Defense-minded lawmakers are scrambling to draft a last-minute deal to raise Defense Department spending caps, as a deadline for congressional budget committee to release its guidelines for 2016 spending nears.
Sen. Lindsey Graham, R-S.C., said he and Sen. Kelly Ayotte, R-N.H., both of whom serve on the Senate Armed Services Committee as well as the Senate Budget Committee, are working behind the scenes to build consensus to an alternative to to sequester cuts before next week, when both the House and Senate Budget committees are expected to release separate marks on the spending limits for this year.
Instead of following the across-the-board sequester cuts, Graham is pitching the budget committee to support a “mini Simpson-Bowles,” referring to a 2010 commission of Republican and Democratic lawmakers and private-sector leaders who identifiedareas to generate new taxes, andareas of discretionary spending and entitlement programs to cut. However, in 2012, the House quickly rejected the Simpson-Bowles suggestions.
“We’re not going to relieve or forgive the $540 billion — it’s not going to happen,” Graham said, referring to the amount he thinks is still due in sequestration cuts.”We’re not going to be able to get through the House a package that just forgives sequestration. Nor should we. We’re $18 trillion in debt.
“What we need to do is buy back sequestration. I’m working with Democrats and Republicans — we’ve got $540 [billion] left on sequestration — that’s defense and non-defense. Is there a way to buy that back, or at least part of it, by closing some loopholes in the tax bill to generate revenue? I’ll do that. That’s an ideological problem for some Republicans but not for me. I would generate some revenue by eliminating some deductions or capping deductions in the tax code if Democrats will help me make some small entitlement changes that would buy it back,” Graham said.
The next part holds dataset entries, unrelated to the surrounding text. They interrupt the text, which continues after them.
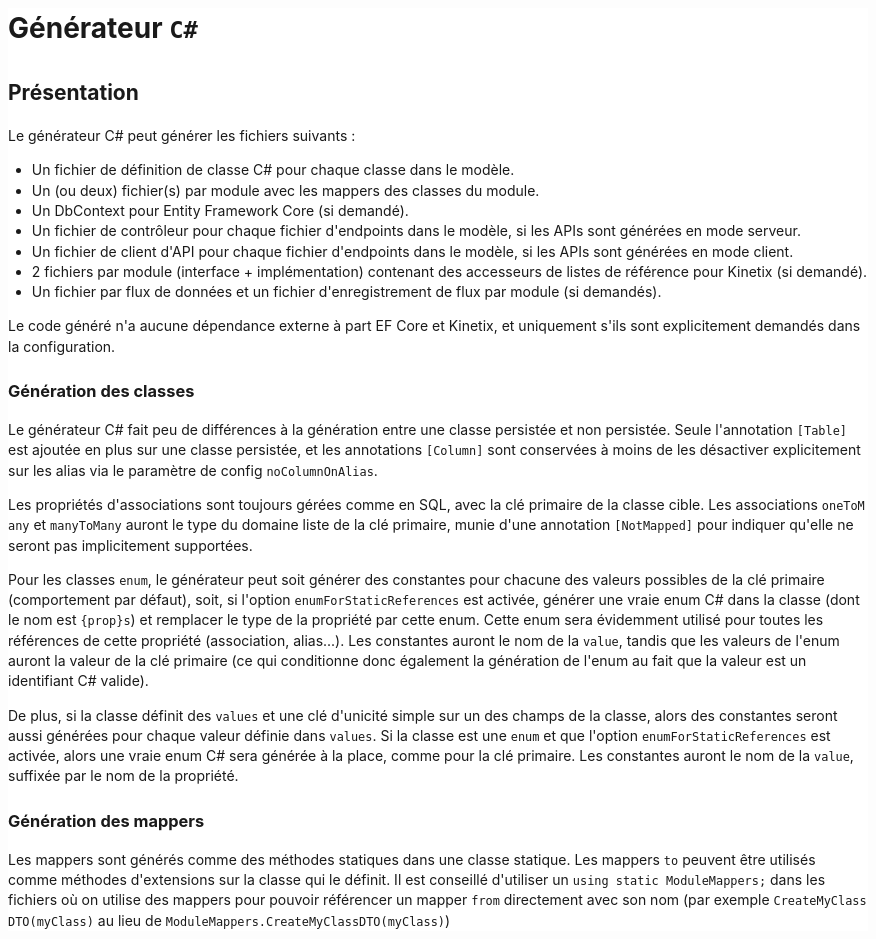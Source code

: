 # Générateur `C#`

## Présentation

Le générateur C# peut générer les fichiers suivants :

- Un fichier de définition de classe C# pour chaque classe dans le modèle.
- Un (ou deux) fichier(s) par module avec les mappers des classes du module.
- Un DbContext pour Entity Framework Core (si demandé).
- Un fichier de contrôleur pour chaque fichier d'endpoints dans le modèle, si les APIs sont générées en mode serveur.
- Un fichier de client d'API pour chaque fichier d'endpoints dans le modèle, si les APIs sont générées en mode client.
- 2 fichiers par module (interface + implémentation) contenant des accesseurs de listes de référence pour Kinetix (si demandé).
- Un fichier par flux de données et un fichier d'enregistrement de flux par module (si demandés).

Le code généré n'a aucune dépendance externe à part EF Core et Kinetix, et uniquement s'ils sont explicitement demandés dans la configuration.

### Génération des classes

Le générateur C# fait peu de différences à la génération entre une classe persistée et non persistée. Seule l'annotation `[Table]` est ajoutée en plus sur une classe persistée, et les annotations `[Column]` sont conservées à moins de les désactiver explicitement sur les alias via le paramètre de config `noColumnOnAlias`.

Les propriétés d'associations sont toujours gérées comme en SQL, avec la clé primaire de la classe cible. Les associations `oneToMany` et `manyToMany` auront le type du domaine liste de la clé primaire, munie d'une annotation `[NotMapped]` pour indiquer qu'elle ne seront pas implicitement supportées.

Pour les classes `enum`, le générateur peut soit générer des constantes pour chacune des valeurs possibles de la clé primaire (comportement par défaut), soit, si l'option `enumForStaticReferences` est activée, générer une vraie enum C# dans la classe (dont le nom est `{prop}s`) et remplacer le type de la propriété par cette enum. Cette enum sera évidemment utilisé pour toutes les références de cette propriété (association, alias...). Les constantes auront le nom de la `value`, tandis que les valeurs de l'enum auront la valeur de la clé primaire (ce qui conditionne donc également la génération de l'enum au fait que la valeur est un identifiant C# valide).

De plus, si la classe définit des `values` et une clé d'unicité simple sur un des champs de la classe, alors des constantes seront aussi générées pour chaque valeur définie dans `values`. Si la classe est une `enum` et que l'option `enumForStaticReferences` est activée, alors une vraie enum C# sera générée à la place, comme pour la clé primaire. Les constantes auront le nom de la `value`, suffixée par le nom de la propriété.

### Génération des mappers

Les mappers sont générés comme des méthodes statiques dans une classe statique. Les mappers `to` peuvent être utilisés comme méthodes d'extensions sur la classe qui le définit. Il est conseillé d'utiliser un `using static ModuleMappers;` dans les fichiers où on utilise des mappers pour pouvoir référencer un mapper `from` directement avec son nom (par exemple `CreateMyClassDTO(myClass)` au lieu de `ModuleMappers.CreateMyClassDTO(myClass)`)
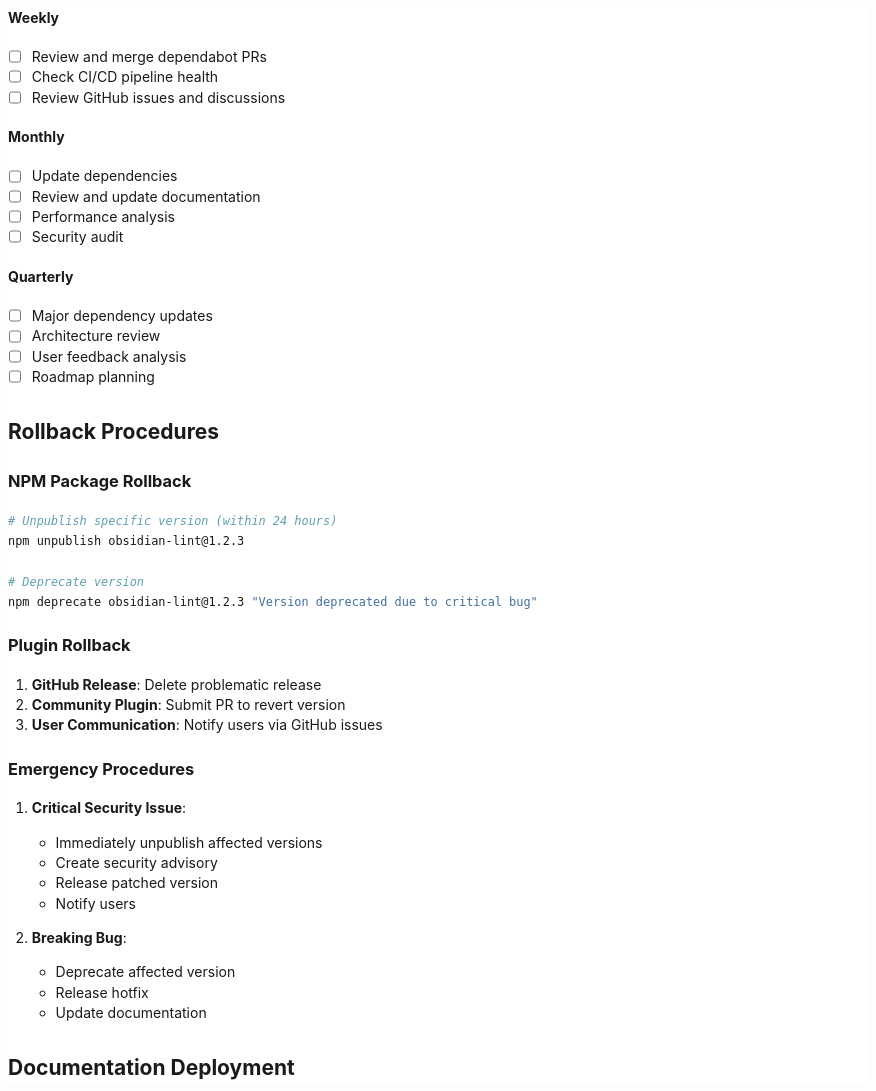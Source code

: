 #### Weekly

- [ ] Review and merge dependabot PRs
- [ ] Check CI/CD pipeline health
- [ ] Review GitHub issues and discussions

#### Monthly

- [ ] Update dependencies
- [ ] Review and update documentation
- [ ] Performance analysis
- [ ] Security audit

#### Quarterly

- [ ] Major dependency updates
- [ ] Architecture review
- [ ] User feedback analysis
- [ ] Roadmap planning

## Rollback Procedures

### NPM Package Rollback

```bash
# Unpublish specific version (within 24 hours)
npm unpublish obsidian-lint@1.2.3

# Deprecate version
npm deprecate obsidian-lint@1.2.3 "Version deprecated due to critical bug"
```

### Plugin Rollback

1. **GitHub Release**: Delete problematic release
2. **Community Plugin**: Submit PR to revert version
3. **User Communication**: Notify users via GitHub issues

### Emergency Procedures

1. **Critical Security Issue**:
   - Immediately unpublish affected versions
   - Create security advisory
   - Release patched version
   - Notify users

2. **Breaking Bug**:
   - Deprecate affected version
   - Release hotfix
   - Update documentation

## Documentation Deployment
Ayotte wouldn’t share details of her role in the negotiations, noting only, “We’re still working on the budget negotiations, so at this point be premature to talk about them because were still talking as a committee.”
Senate Budget Committee member Patty Murray, D-Wash., also would not comment on the negotiations, but the panel’s Democrats have scheduled a press conference for Wednesday to discuss their way forward.
One senior Democratic staffer on the committee said members were aware of Graham’s proposed alternative, but were not ready to jump on board yet.
Sen. Jack Reed, D-R.I., the ranking member on the Senate Armed Services Committee, said any budget agreement would need to lift spending on both defense and non-defense programs to gain support in Congress.
If consensus on an alternative plan such as a mini “Simpson-Bowles” commission can’t be agreed on, Graham said he and Ayotte would leverage their votes to ensure that any budget resolution that remains at the sequestration level gets their support only if there’s an accompanying deficit-neutral reserve fund in place to replace the sequester cuts.
A “deficit neutral reserve fund” gives Congress flexibility to spend beyond the sequester caps — as long as it specifies that revenues would need to be generated to offset that added spending — without immediately requiring it to identify what tax mechanism would be used to generate that income.
Graham’s frequent ally and Armed Services Committee Chairman Sen. John McCain, R-Ariz., was skeptical of the idea, calling the reserve fund potentially “gimmicky.” But he said he would be ultimately supportive of any plan to get rid of the defense sequester cuts.
The House is out of session this week. But once the two chambers have released their spending marks for the Pentagon, the versions will have to be reconciled and approved by April 15.